Eric Blake <[email protected]> writes:
> On 08/17/2018 10:05 AM, Markus Armbruster wrote:
>> The JSON parser treats each half of a surrogate pair as unpaired
>> surrogate. Fix it to recognize surrogate pairs.
>>
>> Signed-off-by: Markus Armbruster <[email protected]>
>> Reviewed-by: Eric Blake <[email protected]>
>
> I might have dropped the R-b, to ensure the changes since v1 get
> re-reviewed.
I intended to, but screwed up.
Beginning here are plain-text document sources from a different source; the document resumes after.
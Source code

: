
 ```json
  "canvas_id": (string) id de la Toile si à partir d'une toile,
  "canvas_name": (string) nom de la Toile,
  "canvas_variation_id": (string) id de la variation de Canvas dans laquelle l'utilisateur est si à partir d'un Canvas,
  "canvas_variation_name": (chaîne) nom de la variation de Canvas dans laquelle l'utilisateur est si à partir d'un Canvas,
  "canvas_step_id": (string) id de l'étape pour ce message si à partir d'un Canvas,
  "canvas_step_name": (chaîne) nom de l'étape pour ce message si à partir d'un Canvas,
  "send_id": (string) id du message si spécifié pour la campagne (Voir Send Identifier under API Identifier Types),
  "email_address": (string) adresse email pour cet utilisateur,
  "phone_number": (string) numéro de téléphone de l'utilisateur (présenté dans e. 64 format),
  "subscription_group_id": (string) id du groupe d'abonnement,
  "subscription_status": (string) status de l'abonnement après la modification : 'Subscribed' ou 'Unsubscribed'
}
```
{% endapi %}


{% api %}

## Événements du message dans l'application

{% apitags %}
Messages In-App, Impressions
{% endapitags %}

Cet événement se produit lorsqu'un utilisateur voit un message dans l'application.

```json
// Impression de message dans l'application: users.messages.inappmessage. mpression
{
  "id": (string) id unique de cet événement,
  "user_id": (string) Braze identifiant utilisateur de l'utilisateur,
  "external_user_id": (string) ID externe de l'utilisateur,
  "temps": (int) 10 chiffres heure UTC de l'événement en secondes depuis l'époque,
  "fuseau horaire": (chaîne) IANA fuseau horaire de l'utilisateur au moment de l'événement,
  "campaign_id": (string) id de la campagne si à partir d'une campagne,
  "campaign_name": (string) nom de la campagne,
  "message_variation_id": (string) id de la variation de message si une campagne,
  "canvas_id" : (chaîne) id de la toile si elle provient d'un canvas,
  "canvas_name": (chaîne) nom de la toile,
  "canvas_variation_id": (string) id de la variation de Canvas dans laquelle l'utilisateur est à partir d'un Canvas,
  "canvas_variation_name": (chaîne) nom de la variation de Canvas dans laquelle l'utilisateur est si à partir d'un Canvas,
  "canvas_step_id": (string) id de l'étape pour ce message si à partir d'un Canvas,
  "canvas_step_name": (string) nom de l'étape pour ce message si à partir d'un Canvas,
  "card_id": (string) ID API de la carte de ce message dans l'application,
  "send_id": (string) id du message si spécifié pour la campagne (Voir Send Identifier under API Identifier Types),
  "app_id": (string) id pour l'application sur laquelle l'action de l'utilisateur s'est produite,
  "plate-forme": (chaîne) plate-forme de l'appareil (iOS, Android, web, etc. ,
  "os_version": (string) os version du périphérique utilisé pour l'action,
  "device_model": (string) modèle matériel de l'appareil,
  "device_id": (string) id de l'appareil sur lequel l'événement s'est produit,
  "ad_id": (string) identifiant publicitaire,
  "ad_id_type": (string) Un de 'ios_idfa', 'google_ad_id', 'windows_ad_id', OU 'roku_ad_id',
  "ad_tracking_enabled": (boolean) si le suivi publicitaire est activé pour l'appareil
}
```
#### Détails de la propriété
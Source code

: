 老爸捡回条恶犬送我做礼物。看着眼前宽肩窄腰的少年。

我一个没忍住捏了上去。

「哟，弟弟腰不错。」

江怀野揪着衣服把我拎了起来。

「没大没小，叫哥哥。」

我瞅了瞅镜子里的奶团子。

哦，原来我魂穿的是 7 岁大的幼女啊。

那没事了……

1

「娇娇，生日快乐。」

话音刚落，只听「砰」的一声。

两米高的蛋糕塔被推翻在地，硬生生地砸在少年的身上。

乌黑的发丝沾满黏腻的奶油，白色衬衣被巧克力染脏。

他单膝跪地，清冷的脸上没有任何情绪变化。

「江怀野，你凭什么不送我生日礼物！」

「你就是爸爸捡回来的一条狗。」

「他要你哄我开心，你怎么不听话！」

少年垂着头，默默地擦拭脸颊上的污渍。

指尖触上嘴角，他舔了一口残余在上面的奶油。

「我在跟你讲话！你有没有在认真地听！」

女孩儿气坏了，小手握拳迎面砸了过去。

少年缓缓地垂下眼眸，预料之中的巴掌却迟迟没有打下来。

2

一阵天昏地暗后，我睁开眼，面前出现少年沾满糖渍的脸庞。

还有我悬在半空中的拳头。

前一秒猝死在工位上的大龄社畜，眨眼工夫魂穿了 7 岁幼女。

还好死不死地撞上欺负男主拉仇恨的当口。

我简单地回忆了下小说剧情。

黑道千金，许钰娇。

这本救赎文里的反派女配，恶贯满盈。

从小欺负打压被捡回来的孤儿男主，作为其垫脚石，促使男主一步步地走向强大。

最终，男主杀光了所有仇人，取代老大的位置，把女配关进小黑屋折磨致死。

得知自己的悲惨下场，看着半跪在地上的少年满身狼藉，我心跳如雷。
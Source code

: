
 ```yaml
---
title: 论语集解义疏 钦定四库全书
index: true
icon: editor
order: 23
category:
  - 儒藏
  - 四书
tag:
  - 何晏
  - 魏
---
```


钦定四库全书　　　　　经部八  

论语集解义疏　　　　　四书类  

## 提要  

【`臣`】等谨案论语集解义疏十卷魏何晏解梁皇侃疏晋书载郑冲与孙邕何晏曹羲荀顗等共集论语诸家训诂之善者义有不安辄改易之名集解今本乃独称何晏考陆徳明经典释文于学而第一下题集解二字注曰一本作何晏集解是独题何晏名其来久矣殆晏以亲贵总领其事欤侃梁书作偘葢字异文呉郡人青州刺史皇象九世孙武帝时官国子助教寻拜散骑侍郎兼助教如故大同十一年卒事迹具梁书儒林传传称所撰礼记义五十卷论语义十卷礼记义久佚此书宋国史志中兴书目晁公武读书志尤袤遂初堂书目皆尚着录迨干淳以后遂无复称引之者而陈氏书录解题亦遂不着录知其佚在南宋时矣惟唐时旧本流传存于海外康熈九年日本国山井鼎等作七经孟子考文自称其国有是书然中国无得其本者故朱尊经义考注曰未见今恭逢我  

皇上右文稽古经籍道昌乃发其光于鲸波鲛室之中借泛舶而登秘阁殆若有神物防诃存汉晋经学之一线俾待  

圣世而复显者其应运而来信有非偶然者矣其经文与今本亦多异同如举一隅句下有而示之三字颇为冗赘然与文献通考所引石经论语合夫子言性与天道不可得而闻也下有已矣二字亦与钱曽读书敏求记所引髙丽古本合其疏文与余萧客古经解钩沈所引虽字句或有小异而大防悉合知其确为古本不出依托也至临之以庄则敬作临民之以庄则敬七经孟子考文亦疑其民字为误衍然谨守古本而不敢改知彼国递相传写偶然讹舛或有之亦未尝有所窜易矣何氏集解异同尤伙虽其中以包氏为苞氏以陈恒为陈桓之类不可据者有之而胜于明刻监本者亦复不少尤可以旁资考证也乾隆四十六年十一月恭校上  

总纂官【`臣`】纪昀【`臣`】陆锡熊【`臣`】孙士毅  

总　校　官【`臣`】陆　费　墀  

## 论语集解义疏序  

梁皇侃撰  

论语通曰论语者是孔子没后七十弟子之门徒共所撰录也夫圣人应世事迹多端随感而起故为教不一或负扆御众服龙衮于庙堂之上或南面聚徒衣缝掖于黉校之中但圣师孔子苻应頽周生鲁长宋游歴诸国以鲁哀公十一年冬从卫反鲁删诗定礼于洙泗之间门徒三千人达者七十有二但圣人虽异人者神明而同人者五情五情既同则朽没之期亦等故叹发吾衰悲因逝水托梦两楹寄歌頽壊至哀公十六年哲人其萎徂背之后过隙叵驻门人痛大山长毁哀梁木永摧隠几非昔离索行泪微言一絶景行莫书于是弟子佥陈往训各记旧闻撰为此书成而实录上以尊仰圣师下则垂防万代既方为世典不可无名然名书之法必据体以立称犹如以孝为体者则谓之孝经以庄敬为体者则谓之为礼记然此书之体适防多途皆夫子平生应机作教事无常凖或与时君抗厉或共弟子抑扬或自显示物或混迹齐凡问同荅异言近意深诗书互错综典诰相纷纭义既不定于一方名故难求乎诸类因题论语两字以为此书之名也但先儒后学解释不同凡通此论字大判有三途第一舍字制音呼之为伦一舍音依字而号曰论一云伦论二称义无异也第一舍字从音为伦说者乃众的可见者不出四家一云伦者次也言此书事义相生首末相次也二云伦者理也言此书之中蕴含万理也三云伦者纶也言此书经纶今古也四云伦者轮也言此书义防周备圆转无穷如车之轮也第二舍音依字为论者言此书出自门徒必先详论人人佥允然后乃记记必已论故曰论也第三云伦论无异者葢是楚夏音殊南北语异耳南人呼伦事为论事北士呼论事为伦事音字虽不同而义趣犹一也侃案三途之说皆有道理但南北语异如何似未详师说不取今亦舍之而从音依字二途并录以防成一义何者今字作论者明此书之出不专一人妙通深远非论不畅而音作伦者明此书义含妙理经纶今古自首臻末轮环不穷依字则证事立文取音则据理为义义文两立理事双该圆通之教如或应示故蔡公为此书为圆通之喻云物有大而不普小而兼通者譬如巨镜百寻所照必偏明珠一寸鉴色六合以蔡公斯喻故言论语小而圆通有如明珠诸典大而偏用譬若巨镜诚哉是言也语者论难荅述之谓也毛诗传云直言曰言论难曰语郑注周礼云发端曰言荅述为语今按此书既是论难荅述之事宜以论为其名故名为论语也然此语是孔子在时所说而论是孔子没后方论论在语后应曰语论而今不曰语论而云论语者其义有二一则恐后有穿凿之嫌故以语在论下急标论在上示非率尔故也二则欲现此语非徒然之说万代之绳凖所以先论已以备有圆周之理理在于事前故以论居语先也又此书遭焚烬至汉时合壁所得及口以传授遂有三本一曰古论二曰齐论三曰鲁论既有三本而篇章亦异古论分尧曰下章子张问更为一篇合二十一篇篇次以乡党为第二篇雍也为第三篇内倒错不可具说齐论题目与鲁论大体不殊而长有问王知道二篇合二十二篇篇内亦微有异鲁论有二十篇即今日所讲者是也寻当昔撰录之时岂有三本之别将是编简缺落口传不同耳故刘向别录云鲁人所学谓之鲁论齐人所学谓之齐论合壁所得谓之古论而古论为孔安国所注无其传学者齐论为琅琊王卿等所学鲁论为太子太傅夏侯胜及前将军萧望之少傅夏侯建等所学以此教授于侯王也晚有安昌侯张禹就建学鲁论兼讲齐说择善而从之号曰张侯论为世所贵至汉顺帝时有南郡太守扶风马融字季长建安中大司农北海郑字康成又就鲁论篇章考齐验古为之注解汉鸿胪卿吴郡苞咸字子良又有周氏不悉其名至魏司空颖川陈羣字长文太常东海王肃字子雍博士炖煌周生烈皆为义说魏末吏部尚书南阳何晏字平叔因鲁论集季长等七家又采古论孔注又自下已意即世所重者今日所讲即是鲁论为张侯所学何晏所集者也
My apologies.
>> ---
>> qobject/json-parser.c | 60 ++++++++++++++++++++++++++++---------------
>> tests/check-qjson.c | 3 +--
>> 2 files changed, 40 insertions(+), 23 deletions(-)
>>
>
>> @@ -157,22 +169,28 @@ static QString *parse_string(JSONParserContext *ctxt,
>> JSONToken *token)
>> qstring_append_chr(str, '\t');
>> break;
>> case 'u':
>> - cp = 0;
>> - for (i = 0; i < 4; i++) {
>> - if (!qemu_isxdigit(*ptr)) {
>> - parse_error(ctxt, token,
>> - "invalid hex escape sequence in
>> string");
>> - goto out;
>> + cp = cvt4hex(ptr);
>> + ptr += 4;
>> +
>> + /* handle surrogate pairs */
>> + if (cp >= 0xD800 && cp <= 0xDBFF
>> + && ptr[0] == '\\' && ptr[1] == 'u') {
>> + /* leading surrogate followed by \u */
>> + cp = 0x10000 + ((cp & 0x3FF) << 10);
>> + trailing = cvt4hex(ptr + 2);
>> + if (trailing >= 0xDC00 && trailing <= 0xDFFF) {
>> + /* followed by trailing surrogate */
>> + cp |= trailing & 0x3FF;
>> + ptr += 6;
>> + } else {
>> + cp = -1; /* invalid */
>> }
>> - cp <<= 4;
>> - cp |= hex2decimal(*ptr);
>> - ptr++;
>> }
>> if (mod_utf8_encode(utf8_buf, sizeof(utf8_buf),
>> cp) < 0) {
>> parse_error(ctxt, token,
>> - "\\u%.4s is not a valid Unicode character",
>> - ptr - 3);
>> + "%.*s is not a valid Unicode character",
>> + (int)(ptr - beg), beg);
>
> The error reporting here has indeed been improved over v1.
>
> Reviewed-by: Eric Blake <[email protected]>
Thanks!